Relationship between variables
The best way to see the relationship between the variables is to use a correlation heatmap:
From the figure above, we can get the following insights:
Strong correlations
Feature Pair | Corr | Interpretation |
---|---|---|
construction – price | 0.84 | Bigger homes → higher price (intuitive) |
land – price | 0.82 | Larger land → higher price |
construction – land | 0.85 | Bigger buildings tend to be on larger plots |
construction – parking_spaces | 0.74 | Larger homes → more parking |
full_bathroom – bedrooms | 0.70 | More bedrooms → more full bathrooms |
Moderate correlations
Feature Pair | Corr | Interpretation |
---|---|---|
price – parking_spaces | 0.75 | More parking adds value |
construction – full_bathroom | 0.73 | Bigger homes → more bathrooms |
price – full_bathroom | 0.64 | Bathrooms → add value, but less than construction or land |
construction – bedrooms | 0.64 | Bigger homes → more bedrooms |
bedrooms – land | 0.51 | More bedrooms likely on bigger lots |
Weak or negative correlations with price per m²
Feature | Corr | Interpretation |
---|---|---|
construction | -0.18 | Larger homes often lower per m² (economies of scale) |
bedrooms | -0.41 | More bedrooms = bigger home, but price doesn’t increase proportionally |
property_age | -0.40 | Older homes tend to be cheaper per m² |
full_bathroom | -0.13 | Slightly less valued in price per m² |
land | -0.01 | Virtually no effect per m² (used for other purposes?) |
gated_community | -0.18 | Possibly location-specific; may not raise price per m² on average |
Another interesting finding is that pool
appears to have no significant
correlation with any other variable, which may suggest that it isn’t
consistently valued across areas.
Prices in the top 10 most offered neighborhoods
How’s the price distribution across neighborhoods? Below we have the top 10 neighborhoods across Guadalajara and Zapopan with the most properties on sale and their distribution.
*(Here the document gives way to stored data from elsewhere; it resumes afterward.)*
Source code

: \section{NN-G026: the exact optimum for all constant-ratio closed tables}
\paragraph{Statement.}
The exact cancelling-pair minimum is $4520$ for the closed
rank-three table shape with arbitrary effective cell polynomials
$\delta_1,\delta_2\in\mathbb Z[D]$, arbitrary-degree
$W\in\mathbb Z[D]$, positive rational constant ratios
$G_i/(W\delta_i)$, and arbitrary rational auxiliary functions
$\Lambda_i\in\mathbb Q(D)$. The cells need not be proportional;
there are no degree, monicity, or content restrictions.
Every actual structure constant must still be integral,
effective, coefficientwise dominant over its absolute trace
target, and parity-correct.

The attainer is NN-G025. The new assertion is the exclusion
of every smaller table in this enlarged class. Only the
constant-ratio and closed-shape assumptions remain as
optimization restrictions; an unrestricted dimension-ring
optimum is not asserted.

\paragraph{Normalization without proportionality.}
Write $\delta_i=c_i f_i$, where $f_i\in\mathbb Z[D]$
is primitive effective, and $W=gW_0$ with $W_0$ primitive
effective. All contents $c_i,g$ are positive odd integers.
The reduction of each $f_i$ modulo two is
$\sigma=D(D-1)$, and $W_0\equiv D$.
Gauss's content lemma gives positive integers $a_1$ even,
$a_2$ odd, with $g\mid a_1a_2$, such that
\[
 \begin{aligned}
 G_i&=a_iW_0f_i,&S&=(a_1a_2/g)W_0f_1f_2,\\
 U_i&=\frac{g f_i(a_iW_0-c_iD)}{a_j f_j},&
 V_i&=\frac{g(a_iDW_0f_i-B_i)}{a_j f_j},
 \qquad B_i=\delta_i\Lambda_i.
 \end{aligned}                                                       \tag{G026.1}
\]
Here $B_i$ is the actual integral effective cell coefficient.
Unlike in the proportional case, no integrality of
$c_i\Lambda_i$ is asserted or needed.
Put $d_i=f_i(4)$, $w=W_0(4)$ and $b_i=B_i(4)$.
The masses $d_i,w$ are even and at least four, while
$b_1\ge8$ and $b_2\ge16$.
We can see that the boxplots of neighborhoods such as ‘Colomos providencia’, ‘Country club’ and ‘Puerta de hierro’, which are known for their exclusivity, raise above the others, showing that the price per m² is higher.
On the other side, we see that ‘Valle Imperial’, and ‘Ciudad Bugambilias’ tend to be lower than the others, this could be because both neighborhoods are in the outskirts of the city.
Price on the map
Lastly, we can see a heatmap of the properties in Zapopan and Guadalajara colored by their price per m². We can see that the most expensive properties tend to be in the left-most center of the city, in Zapopan.
Looking at a clearer picture, using the neighborhood average price to color the areas, we see that, indeed, the center of Zapopan is the most expenisve zone in the metropolitan area and that the outskirts tend to be lower in price.
Interactive map
References
[1] Noring, C., Jain, A., Fernandez, M., Mutlu, A., & Jaokar, A. (2024). Prompt strategy. In AI-assisted programming for web and machine learning (Chap. X). Packt Publishing.
[2] Verdhan, V. (2025). Introduction to machine learning. In Data without labels (Chap. 1). Manning Publications.
[3] Pelletier, H. (2024). 3 Simple Statistical Methods for Outlier Detection. Towards Data Science. https://towardsdatascience.com
[4] Lang, E. (2024). Anomaly detection on nonnormalized data. In Statistical Tableau (Chap. 7). O’Reilly Media, Inc.
[5] Yehoshua, R. (2025). Introduction to Scikit-Learn. In Machine learning foundations, Volume 1: Supervised learning (Chap. 3). Addison-Wesley Professional.
[6] Han, J., Kamber, M., & Pei, J. (2011). Outlier detection. In Data mining: Concepts and techniques (3rd ed., Chap. 12). Morgan Kaufmann.